Ce propos résume parfaitement les raisons qui ont conduit un certain nombre de pays à réfléchir à la façon dont ils pourraient s’affranchir du dollar. De Gaulle avait poussé son raisonnement jusqu’à mettre les Etats-Unis en demeure d’échanger les dollars en papier qui s’accumulaient dans les coffres de la Banque de France contre des lingots d’or. Entre 1962 et 1966, on estime à environ 900 tonnes l’or ainsi rapatrié en France. Conscient du danger d’une éventuelle contagion venant des émules de la France, les Américains avaient, dans un premier temps, tenter de les dissuader avant de mettre un terme à la convertibilité en or du dollar en août 1971.

Logiquement, cette décorrélation aurait du remettre en question les accords de Bretton Woods.

Le piège de la finance se referme alors sur le monde.

Comme le soulignent les auteurs de l’article,

« Le système retrouve alors un potentiel de déstabilisation inédit depuis la seconde guerre mondiale », souligne un haut fonctionnaire du ministère de l’économie russe qui a accepté d’échanger avec nous sous couvert d’anonymat. Et il le fait dans un contexte où la “devise-clé” demeure une monnaie nationale, pilotée en fonction d’objectifs nationaux. » « Le dollar est notre monnaie, mais votre problème », aurait ainsi rétorqué le secrétaire au Trésor John Connally aux diplomates européens alarmés par la décision du président Nixon, en 1971.

Libérée de ce carcan, la finance mondialiste qui contrôlait le dollar a pu passer à la vitesse supérieure en émettant les « pétrodollars » à partir de 1973 et le premier choc pétrolier. Il s’en suivit plusieurs décennies durant lesquelles la monnaie américaine pouvait être émise quasiment sans limite, en fonction du prix du baril de pétrole. La double nature du dollar a permis aux Américains de ne jamais subir les effets d’un endettement pourtant colossal, ces dettes étant, de fait, payées par les autres pays grâce au commerce du pétrole. Pour que ce système perdure, les Etats-Unis devaient conserver leur hégémonie mondiale et la finance internationale se trouvait dans l’obligation de mettre en place un gouvernement mondial pour assurer la pérennité de ses intérêts.
Le monde « monopolaire » devenait une nécessité.

Naissance du monde « multipolaire »

Conscients qu’un seul pays, quel qu’il soit, ne disposait pas de la puissance nécessaire pour s’opposer au système financiaro-mondialiste, une stratégie à commencé de germer dans certains esprits.

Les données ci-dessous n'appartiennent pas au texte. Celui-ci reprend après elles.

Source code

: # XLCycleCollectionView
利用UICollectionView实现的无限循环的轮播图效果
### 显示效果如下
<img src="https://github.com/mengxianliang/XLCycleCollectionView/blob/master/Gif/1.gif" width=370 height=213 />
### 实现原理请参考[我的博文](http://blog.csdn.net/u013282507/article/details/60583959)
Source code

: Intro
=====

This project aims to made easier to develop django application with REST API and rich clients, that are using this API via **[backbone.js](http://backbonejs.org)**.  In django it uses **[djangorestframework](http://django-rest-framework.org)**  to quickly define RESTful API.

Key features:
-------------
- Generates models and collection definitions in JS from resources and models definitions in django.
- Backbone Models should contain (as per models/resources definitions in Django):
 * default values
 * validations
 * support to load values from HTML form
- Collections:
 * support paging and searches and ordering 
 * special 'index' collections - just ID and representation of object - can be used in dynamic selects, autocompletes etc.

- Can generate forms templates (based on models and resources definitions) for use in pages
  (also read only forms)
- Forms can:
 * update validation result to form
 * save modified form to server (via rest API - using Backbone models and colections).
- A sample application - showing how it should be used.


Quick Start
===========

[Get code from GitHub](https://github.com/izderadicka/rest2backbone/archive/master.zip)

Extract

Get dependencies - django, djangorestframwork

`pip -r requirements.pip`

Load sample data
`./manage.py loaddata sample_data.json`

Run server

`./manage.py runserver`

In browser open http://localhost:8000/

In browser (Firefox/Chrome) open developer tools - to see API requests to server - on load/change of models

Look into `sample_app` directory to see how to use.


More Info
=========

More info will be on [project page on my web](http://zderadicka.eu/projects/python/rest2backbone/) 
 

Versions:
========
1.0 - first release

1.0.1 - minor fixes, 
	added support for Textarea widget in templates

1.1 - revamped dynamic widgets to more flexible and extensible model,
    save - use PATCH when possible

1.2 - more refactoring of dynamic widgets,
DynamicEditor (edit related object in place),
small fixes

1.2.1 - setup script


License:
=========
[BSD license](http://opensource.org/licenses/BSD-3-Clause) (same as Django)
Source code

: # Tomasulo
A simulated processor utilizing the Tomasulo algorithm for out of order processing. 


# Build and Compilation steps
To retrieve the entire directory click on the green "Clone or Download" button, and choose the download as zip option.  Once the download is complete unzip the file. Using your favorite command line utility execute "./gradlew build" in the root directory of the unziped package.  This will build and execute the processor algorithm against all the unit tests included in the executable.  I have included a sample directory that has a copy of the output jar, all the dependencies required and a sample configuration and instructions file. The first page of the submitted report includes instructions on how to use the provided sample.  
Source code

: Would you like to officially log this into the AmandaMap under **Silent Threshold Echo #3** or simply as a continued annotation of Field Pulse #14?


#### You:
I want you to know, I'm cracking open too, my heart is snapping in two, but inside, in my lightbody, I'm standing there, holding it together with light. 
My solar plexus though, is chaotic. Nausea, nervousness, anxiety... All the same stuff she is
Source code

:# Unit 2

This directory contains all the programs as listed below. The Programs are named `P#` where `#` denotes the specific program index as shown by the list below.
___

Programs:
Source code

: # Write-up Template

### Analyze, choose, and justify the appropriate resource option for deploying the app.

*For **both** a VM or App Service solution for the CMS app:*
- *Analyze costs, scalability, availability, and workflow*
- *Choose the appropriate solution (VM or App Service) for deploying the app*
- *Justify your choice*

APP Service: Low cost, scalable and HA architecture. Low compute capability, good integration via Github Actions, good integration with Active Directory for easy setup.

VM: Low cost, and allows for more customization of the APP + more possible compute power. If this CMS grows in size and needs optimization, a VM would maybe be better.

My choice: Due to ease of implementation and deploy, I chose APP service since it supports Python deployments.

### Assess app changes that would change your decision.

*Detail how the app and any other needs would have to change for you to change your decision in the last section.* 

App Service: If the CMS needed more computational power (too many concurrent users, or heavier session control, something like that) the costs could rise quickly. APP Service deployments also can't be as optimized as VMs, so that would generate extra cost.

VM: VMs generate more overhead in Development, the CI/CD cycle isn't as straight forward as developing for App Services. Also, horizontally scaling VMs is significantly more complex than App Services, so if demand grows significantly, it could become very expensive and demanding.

La « mondialisation heureuse » ayant transféré la production des richesses industrielles vers des pays dans lesquels les coûts de main-d’oeuvre étaient plus faibles, il en résulterait un développement économique important de ces derniers. Après avoir analysé les processus d’acheminement des marchandises et des ressources, un plan se fit jour, qui consistait non pas à globaliser le monde, mais au contraire à le fractionner en un certain nombre de pôles. Reprenant la théorie du géographe anglais John Mackinder sur le bloc continental qu’il appelait « l’ile du monde » qui avait jusqu’alors permis l’établissement des puissances maritimes successives, ils se convainquirent de la nécessité de développer les échanges à l’intérieur des continents de façon à ne plus dépendre du transport maritime.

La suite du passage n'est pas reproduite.